Making a Successful Angel-Round Pitch

You have a great new business idea, you have built the minimal viable product (MVP), you have some initial revenues -- and now you want to raise some angel funding. What do you do next? Before you reach out and apply to every angel group in town, consider the following.

1. Determine how much you need to raise and the milestones you will hit

Founders “sell” milestones to investors and leave it to investors to ask themselves two questions: 1. Will this team hit these milestones with this amount of capital raised? 2. If they hit the milestones will they be attractive to the next round of investors?

Be cautious about how much money you ask for in this round. Ask for only enough to prove the next level of market and product traction, building in a bit of a contingency. If you shoot too high you may have to score with multiple angel groups, spend the next six months fundraising, and risking having to return the money if you do not complete the round.

2. Create your elevator pitch

Write a 30 second pitch that you could deliver in a ride in the elevator, with no props. Try it out on people and refine it until it is just right. This pitch could be your outline for your pitch deck, which avoids the common problem of including slides in a deck just because the writer already had some great graphics rather than whether they help make the case succinctly. A great elevator pitch is also a smart way to start a presentation, speaking it while the title slide is showing. It is vital to get your audience’s attention in the first 30 seconds to keep them from glancing at their phones or going to other distractions. If your punchline happens 3 minutes into your pitch you may have already lost their attention.

3. Write a brief and compelling pitch deck

Start with the Guy Kawasaki outline hitting all the key points investors will expect, then customize the arrangement to play up your particular strengths. Be specific without being detailed. Most investors will prefer that you show how you will win a targeted market segment and then paint out a broader potential vision near the end of your pitch. It is often far better to be the recognized market leader in a $1B market than to be one of many in a $100B market, especially if you are coming in late. Try to avoid selling your business as part of a revolution or the next big thing; yes it helps to be current, but investors do not want to count on a rising tide lifting all the boats. If you have market traction, shout it out loud, as traction is a great leading indicator that: i) your product fills an unmet need, ii) you are able to tell your story to customers, iii) your product works, and iv) the team is able to sell. Above all make it clear how you will money and how investors will make money for themselves.
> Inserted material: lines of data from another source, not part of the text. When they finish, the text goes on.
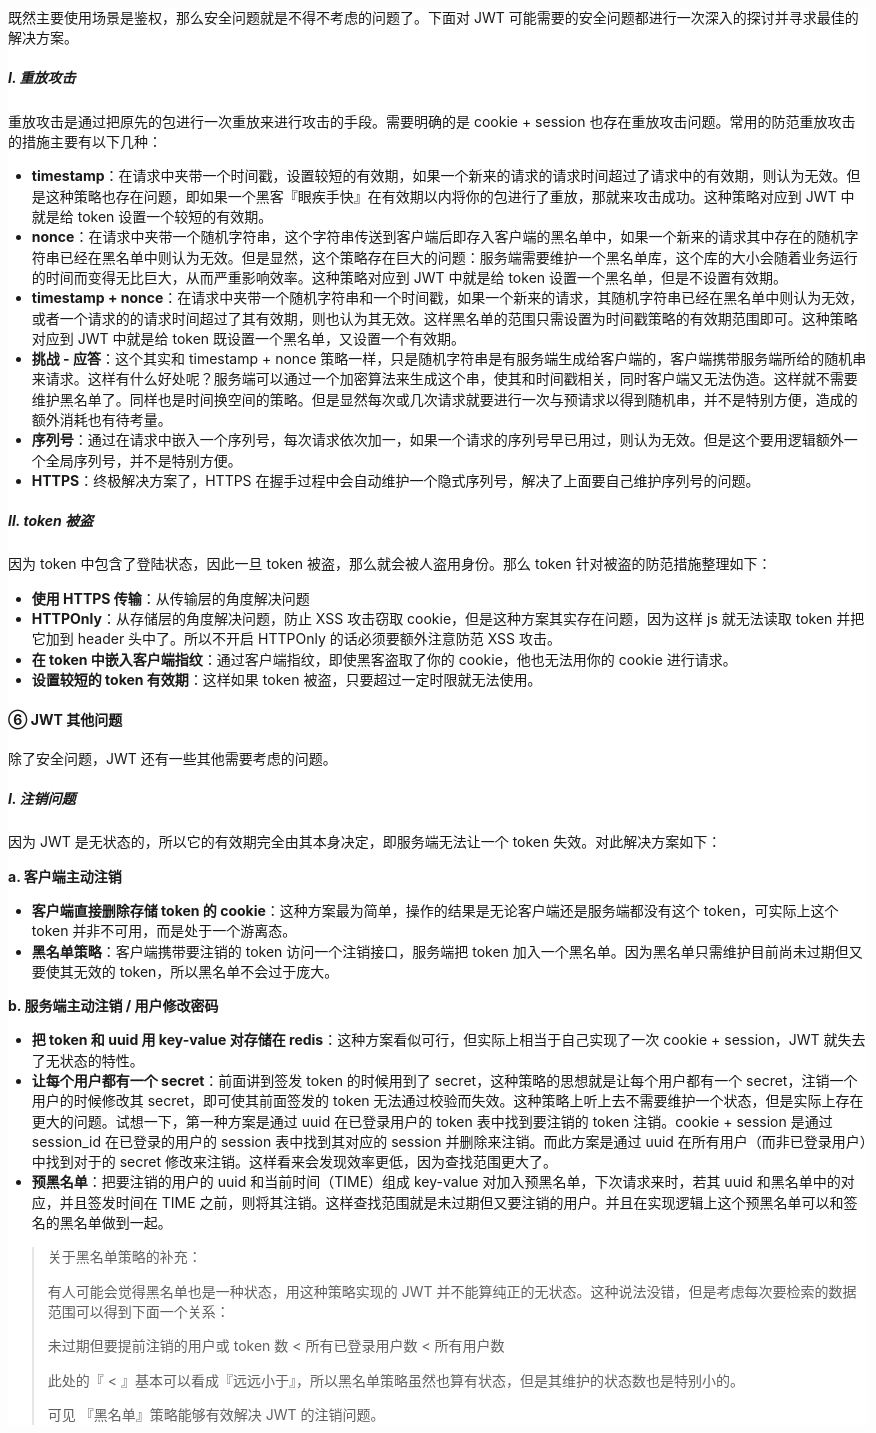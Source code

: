 既然主要使用场景是鉴权，那么安全问题就是不得不考虑的问题了。下面对 JWT 可能需要的安全问题都进行一次深入的探讨并寻求最佳的解决方案。

##### Ⅰ. 重放攻击

重放攻击是通过把原先的包进行一次重放来进行攻击的手段。需要明确的是 cookie + session 也存在重放攻击问题。常用的防范重放攻击的措施主要有以下几种：

- **timestamp**：在请求中夹带一个时间戳，设置较短的有效期，如果一个新来的请求的请求时间超过了请求中的有效期，则认为无效。但是这种策略也存在问题，即如果一个黑客『眼疾手快』在有效期以内将你的包进行了重放，那就来攻击成功。这种策略对应到 JWT 中就是给 token 设置一个较短的有效期。
- **nonce**：在请求中夹带一个随机字符串，这个字符串传送到客户端后即存入客户端的黑名单中，如果一个新来的请求其中存在的随机字符串已经在黑名单中则认为无效。但是显然，这个策略存在巨大的问题：服务端需要维护一个黑名单库，这个库的大小会随着业务运行的时间而变得无比巨大，从而严重影响效率。这种策略对应到 JWT 中就是给 token 设置一个黑名单，但是不设置有效期。
- **timestamp + nonce**：在请求中夹带一个随机字符串和一个时间戳，如果一个新来的请求，其随机字符串已经在黑名单中则认为无效，或者一个请求的的请求时间超过了其有效期，则也认为其无效。这样黑名单的范围只需设置为时间戳策略的有效期范围即可。这种策略对应到 JWT 中就是给 token 既设置一个黑名单，又设置一个有效期。
- **挑战 - 应答**：这个其实和 timestamp + nonce 策略一样，只是随机字符串是有服务端生成给客户端的，客户端携带服务端所给的随机串来请求。这样有什么好处呢？服务端可以通过一个加密算法来生成这个串，使其和时间戳相关，同时客户端又无法伪造。这样就不需要维护黑名单了。同样也是时间换空间的策略。但是显然每次或几次请求就要进行一次与预请求以得到随机串，并不是特别方便，造成的额外消耗也有待考量。
- **序列号**：通过在请求中嵌入一个序列号，每次请求依次加一，如果一个请求的序列号早已用过，则认为无效。但是这个要用逻辑额外一个全局序列号，并不是特别方便。
- **HTTPS**：终极解决方案了，HTTPS 在握手过程中会自动维护一个隐式序列号，解决了上面要自己维护序列号的问题。

##### Ⅱ. token 被盗

因为 token 中包含了登陆状态，因此一旦 token 被盗，那么就会被人盗用身份。那么 token 针对被盗的防范措施整理如下：

- **使用 HTTPS 传输**：从传输层的角度解决问题
- **HTTPOnly**：从存储层的角度解决问题，防止 XSS 攻击窃取 cookie，但是这种方案其实存在问题，因为这样 js 就无法读取 token 并把它加到 header 头中了。所以不开启 HTTPOnly 的话必须要额外注意防范 XSS 攻击。
- **在 token 中嵌入客户端指纹**：通过客户端指纹，即使黑客盗取了你的 cookie，他也无法用你的 cookie 进行请求。
- **设置较短的 token 有效期**：这样如果 token 被盗，只要超过一定时限就无法使用。

#### ⑥ JWT 其他问题

除了安全问题，JWT 还有一些其他需要考虑的问题。

##### Ⅰ. 注销问题

因为 JWT 是无状态的，所以它的有效期完全由其本身决定，即服务端无法让一个 token 失效。对此解决方案如下：

**a. 客户端主动注销**

- **客户端直接删除存储 token 的 cookie**：这种方案最为简单，操作的结果是无论客户端还是服务端都没有这个 token，可实际上这个 token 并非不可用，而是处于一个游离态。
- **黑名单策略**：客户端携带要注销的 token 访问一个注销接口，服务端把 token 加入一个黑名单。因为黑名单只需维护目前尚未过期但又要使其无效的 token，所以黑名单不会过于庞大。

**b. 服务端主动注销 / 用户修改密码**

- **把 token 和 uuid 用 key-value 对存储在 redis**：这种方案看似可行，但实际上相当于自己实现了一次 cookie + session，JWT 就失去了无状态的特性。
- **让每个用户都有一个 secret**：前面讲到签发 token 的时候用到了 secret，这种策略的思想就是让每个用户都有一个 secret，注销一个用户的时候修改其 secret，即可使其前面签发的 token 无法通过校验而失效。这种策略上听上去不需要维护一个状态，但是实际上存在更大的问题。试想一下，第一种方案是通过 uuid 在已登录用户的 token 表中找到要注销的 token 注销。cookie + session 是通过 session_id 在已登录的用户的 session 表中找到其对应的 session 并删除来注销。而此方案是通过 uuid 在所有用户（而非已登录用户）中找到对于的 secret 修改来注销。这样看来会发现效率更低，因为查找范围更大了。
- **预黑名单**：把要注销的用户的 uuid 和当前时间（TIME）组成 key-value 对加入预黑名单，下次请求来时，若其 uuid 和黑名单中的对应，并且签发时间在 TIME 之前，则将其注销。这样查找范围就是未过期但又要注销的用户。并且在实现逻辑上这个预黑名单可以和签名的黑名单做到一起。

> 关于黑名单策略的补充：
>
> 有人可能会觉得黑名单也是一种状态，用这种策略实现的 JWT 并不能算纯正的无状态。这种说法没错，但是考虑每次要检索的数据范围可以得到下面一个关系：
>
> 未过期但要提前注销的用户或 token 数 < 所有已登录用户数 < 所有用户数
>
> 此处的『 < 』基本可以看成『远远小于』，所以黑名单策略虽然也算有状态，但是其维护的状态数也是特别小的。
>
> 可见 『黑名单』策略能够有效解决 JWT 的注销问题。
4. Adapt your pitch format to fit the need

Many angel groups have companies apply by submitting their pitch decks and perhaps a summary profile. Understand that if you have written your deck to be presented they will not have the benefit of your oral presentation. A general topic sentence with a nice picture of a flower will likely confuse your audience. So many times when deal screeners review vague pitches they are forced to make guesses about missing information, and too often those guesses are unfavorable to the company.

I highly recommend you read Duarte’s presentation on Slidedocs, and follow this advice. You may adapt the Slidedoc format to Google Slides, Powerpoint, or any other presentation vehicle you want to use. (see earlier blog post). Some angel groups permit teams to submit links, and some require specific electronic formats such as .ppt or .pdf.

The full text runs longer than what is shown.